Bruno Schwarz
Przedwstęp
Przerażający, postapokaliptyczny krajobraz. Nadwołżańskie miasto, które zamieniło się w jedną, wielką kupę gruzu. Wypalone fragmenty budynków i wystające z rumowiska kikuty po stalowych konstrukcjach hal fabrycznych - o to teraz toczyła się ta okrutna i wyniszczająca wojna. A przy tym ogłuszający huk wystrzałów, ryk przelatujących samolotów i trupy. Wszędzie trupy żołnierzy.
Wiedział, że aby to skończyć, musi zabić kogoś w stopniu generała. Miał przeczucie, że znajdzie go właśnie tutaj, w okolicy Fabryki Traktorów, a właściwie tego, co po niej zostało. Był skazany tylko na siebie, bo tylko jemu udało się przedrzeć tak daleko za linię obrony. Przez chwilę miał nawet wrażenie, że mu mignął przed oczami. Może to było tylko złudzenie? A może jednak miał nosa, jak podczas poprzednich, zwycięskich kampanii, dzięki którym znalazł się na samym szczycie listy najlepszych strzelców wyborowych III Rzeszy. Został mu tylko jeden celny strzał, żeby przypieczętować tym swoją hegemonię.

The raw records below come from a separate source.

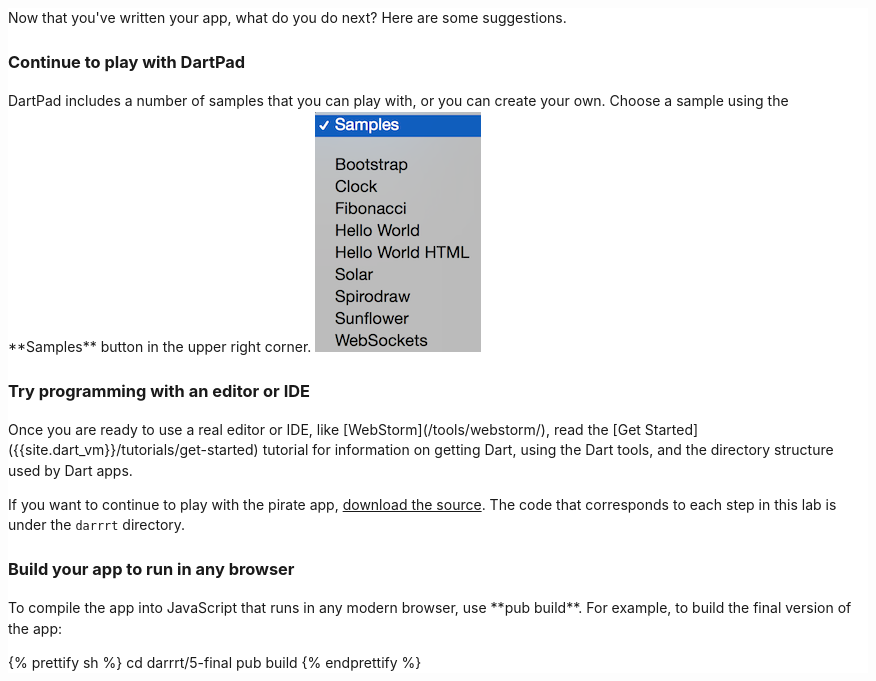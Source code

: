Now that you've written your app, what do you do next?
Here are some suggestions.

### <i class="fa fa-anchor"> </i> Continue to play with DartPad
<div class="trydart-step-details" markdown="1">
DartPad includes a number of samples that you can play with,
or you can create your own.
Choose a sample using the **Samples** button in the upper
right corner.

<img src="images/DartPadSamples.png" alt="A screenshot of the samples menu in DartPad, including Clock, Fibonacci, and Sunflower">
</div>

### <i class="fa fa-anchor"> </i> Try programming with an editor or IDE

<div class="trydart-step-details" markdown="1">
Once you are ready to use a real editor or IDE,
like [WebStorm](/tools/webstorm/),
read the [Get Started]({{site.dart_vm}}/tutorials/get-started) tutorial
for information on getting Dart, using the Dart tools,
and the directory structure used by Dart apps.

If you want to continue to play with the pirate app,
[download the source](https://github.com/dart-lang/one-hour-codelab/).
The code that corresponds to each step in this lab is
under the `darrrt` directory.
</div>

### <i class="fa fa-anchor"> </i> Build your app to run in any browser

<div class="trydart-step-details" markdown="1">
To compile the app into JavaScript that runs in any modern browser,
use **pub build**. For example, to build the final version of the app:

{% prettify sh %}
cd darrrt/5-final
pub build
{% endprettify %}
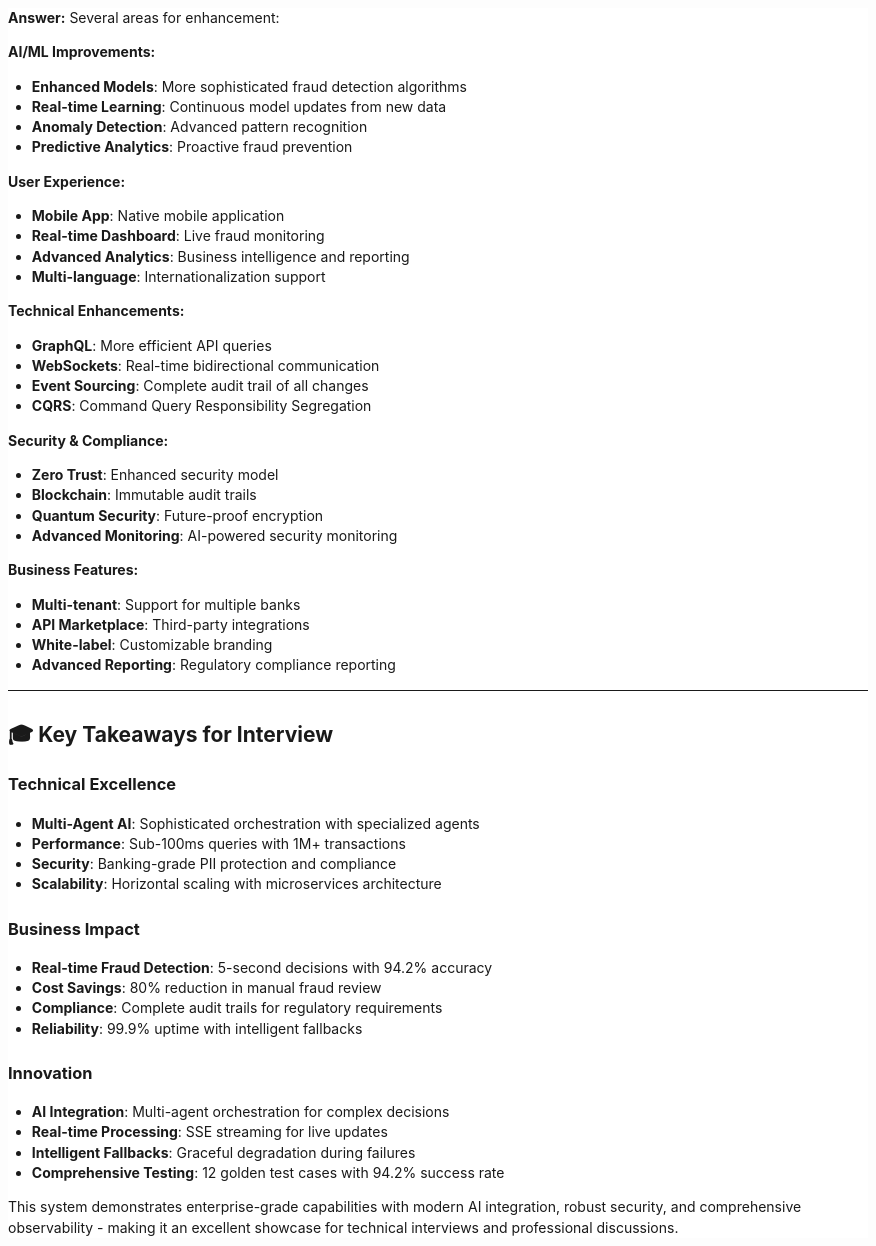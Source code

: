 **Answer:**
Several areas for enhancement:

**AI/ML Improvements:**
- **Enhanced Models**: More sophisticated fraud detection algorithms
- **Real-time Learning**: Continuous model updates from new data
- **Anomaly Detection**: Advanced pattern recognition
- **Predictive Analytics**: Proactive fraud prevention

**User Experience:**
- **Mobile App**: Native mobile application
- **Real-time Dashboard**: Live fraud monitoring
- **Advanced Analytics**: Business intelligence and reporting
- **Multi-language**: Internationalization support

**Technical Enhancements:**
- **GraphQL**: More efficient API queries
- **WebSockets**: Real-time bidirectional communication
- **Event Sourcing**: Complete audit trail of all changes
- **CQRS**: Command Query Responsibility Segregation

**Security & Compliance:**
- **Zero Trust**: Enhanced security model
- **Blockchain**: Immutable audit trails
- **Quantum Security**: Future-proof encryption
- **Advanced Monitoring**: AI-powered security monitoring

**Business Features:**
- **Multi-tenant**: Support for multiple banks
- **API Marketplace**: Third-party integrations
- **White-label**: Customizable branding
- **Advanced Reporting**: Regulatory compliance reporting

---

## 🎓 Key Takeaways for Interview

### Technical Excellence
- **Multi-Agent AI**: Sophisticated orchestration with specialized agents
- **Performance**: Sub-100ms queries with 1M+ transactions
- **Security**: Banking-grade PII protection and compliance
- **Scalability**: Horizontal scaling with microservices architecture

### Business Impact
- **Real-time Fraud Detection**: 5-second decisions with 94.2% accuracy
- **Cost Savings**: 80% reduction in manual fraud review
- **Compliance**: Complete audit trails for regulatory requirements
- **Reliability**: 99.9% uptime with intelligent fallbacks

### Innovation
- **AI Integration**: Multi-agent orchestration for complex decisions
- **Real-time Processing**: SSE streaming for live updates
- **Intelligent Fallbacks**: Graceful degradation during failures
- **Comprehensive Testing**: 12 golden test cases with 94.2% success rate

This system demonstrates enterprise-grade capabilities with modern AI integration, robust security, and comprehensive observability - making it an excellent showcase for technical interviews and professional discussions.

A tymczasem czołgał się wzdłuż niskiego murku, kiedy niespodziewanie zobaczył coś w jego wyłomie i zamarł w bezruchu. Kilka metrów dalej, stał odwrócony do niego tyłem czerwonoarmijski oficer i sikał na ścianę żelbetowej konstrukcji, która mogła być schronem. Niestety nie widział jego dystynkcji, więc nie mógł zaryzykować i zdjąć Rosjanina strzałem w plecy. Z tej odległości to nie był dla niego żaden problem, ale gdyby się okazało, że to jest jednak ktoś niższy stopniem…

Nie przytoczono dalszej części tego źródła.